A will is a legal declaration of a person's (testator’s) intention or wish regarding the disposition of the testator’s property, the guardianship of the testator’s children, and the administration of the testator’s estate upon the testator’s death. It is said to be a means of transferring title to property.
Any writing or declaration by which a person intends to dispose of their property or estate upon their death is a will, and if done as required by law, is entitled to probate as a will. A will vests no present interest in the property it intends to distribute—it is only effective upon the death of the person making the will (the testator). And a testator can change or revoke their will during their lifetime.
A will may:
• direct how the testator's property should be disposed of upon the testator’s death;
• direct how not to dispose of the testator's property, such as by expressly disinheriting a child or other heir;
• revoke a prior will; and
• appoint an executor of the testator's estate, and a guardian for the testator's children.
Will Requirements for Admission to Probate
Laws vary from state to state but to take effect, a will generally must be admitted to probate. And before a will can be admitted to probate, it must meet certain requirements (sometimes called formalities and solemnities). A will submitted for probate generally must be (1) in writing, (2) signed by the testator or, if the will is an attested will, by another person on the testator's behalf, and (3) attested to by witnesses, unless it is a holographic will.
Laws generally require certain provisions and methods for signing (executing) a will to help prevent fraud in the transfer of the testator’s assets (disposition of property) and guardianship of the testator’s children.
For example, to prove a will was properly executed and ultimately obtain the probate of the will (recognition and legal effect), the court must receive evidence (sworn testimony) proving the will was made by the testator. To provide the court with this evidence, the testator may attach to the will an affidavit of sworn testimony from the testator and the witnesses or may include a self-proving clause in the will, with a jurat (statement by a notary public) showing the declarations were sworn to before a notary public.

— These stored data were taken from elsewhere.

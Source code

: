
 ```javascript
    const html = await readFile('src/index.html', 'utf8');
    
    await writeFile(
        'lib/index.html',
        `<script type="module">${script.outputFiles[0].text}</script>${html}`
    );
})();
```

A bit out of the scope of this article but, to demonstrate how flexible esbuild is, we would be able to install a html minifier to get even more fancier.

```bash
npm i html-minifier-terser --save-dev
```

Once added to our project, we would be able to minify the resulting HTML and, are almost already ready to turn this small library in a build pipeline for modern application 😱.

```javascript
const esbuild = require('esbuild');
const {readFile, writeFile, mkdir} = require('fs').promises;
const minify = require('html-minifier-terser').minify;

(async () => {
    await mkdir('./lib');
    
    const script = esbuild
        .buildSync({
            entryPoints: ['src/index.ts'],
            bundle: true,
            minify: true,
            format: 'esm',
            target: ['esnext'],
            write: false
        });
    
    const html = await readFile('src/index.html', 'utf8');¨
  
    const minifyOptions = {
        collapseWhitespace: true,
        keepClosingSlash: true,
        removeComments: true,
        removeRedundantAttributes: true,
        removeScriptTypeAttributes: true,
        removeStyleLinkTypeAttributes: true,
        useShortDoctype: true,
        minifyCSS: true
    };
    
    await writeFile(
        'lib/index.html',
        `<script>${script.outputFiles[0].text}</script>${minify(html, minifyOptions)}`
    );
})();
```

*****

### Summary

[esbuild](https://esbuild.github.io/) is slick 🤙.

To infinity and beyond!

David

These forms of sworn testimony make the will self-proved and eliminate the need to have live witnesses testify to prove the will was properly executed when submitting the will for probate. The self-proving affidavit or self-proving clause may be required to be executed (signed) at the same time the will is executed.
Laws regarding will requirements for admission to probate are usually located in a state’s statutes—often in the probate code or estates code.
Holographic Will
Some states have been willing to relax the strict requirements for executing a will that can be admitted to probate when the will is entirely in the testator’s handwriting—and this fact is proven to the satisfaction of the court—which is known as a holographic will.
A person offering a holographic will for probate (often one of the testator's heirs) will also be required to prove to the court that the testator was of sound mind and that the testator understood what the testator was doing (disposing of their property) when writing the holographic will.
As a matter of policy, states that allow a holographic will to be admitted to probate under certain conditions are attempting to give effect to the intentions of persons not able to complete a will with the required formalities—such as elderly persons living alone who do not have regular contact with family or friends.
Laws regarding the enforceability of holographic wills vary from state to state but in some states a will intended by the testator as holographic will be enforced even though it contains words not in the handwriting of the testator if the words not in the testator’s handwriting are not necessary to complete the will and do not affect its meaning.
For example, an acknowledgment of a notary public and the notary public's signature are surplusage not necessary to complete the will and do not affect its meaning. A holographic will is not required to be attested by subscribing (signing) witnesses.
In South Carolina, a will is a legal document that expresses a person's wishes regarding the distribution of their property and the care of any minor children upon their death. To be valid, a will must generally be in writing, signed by the testator, and witnessed by at least two individuals who are present at the same time and observe the testator signing the will or acknowledging the signature. South Carolina does recognize holographic wills, but only if they are entirely in the testator's handwriting and signed by the testator. However, holographic wills are not witnessed in the traditional sense, which can sometimes make them more challenging to prove in probate court. It is important to note that while a will can be changed or revoked at any time during the testator's life, it only becomes effective upon the testator's death and must be admitted to probate to be legally enforceable. The probate process includes proving the validity of the will, which may involve a self-proving affidavit—a sworn statement by the witnesses attesting to the validity of the will—to streamline the process and avoid the need for witness testimony in court.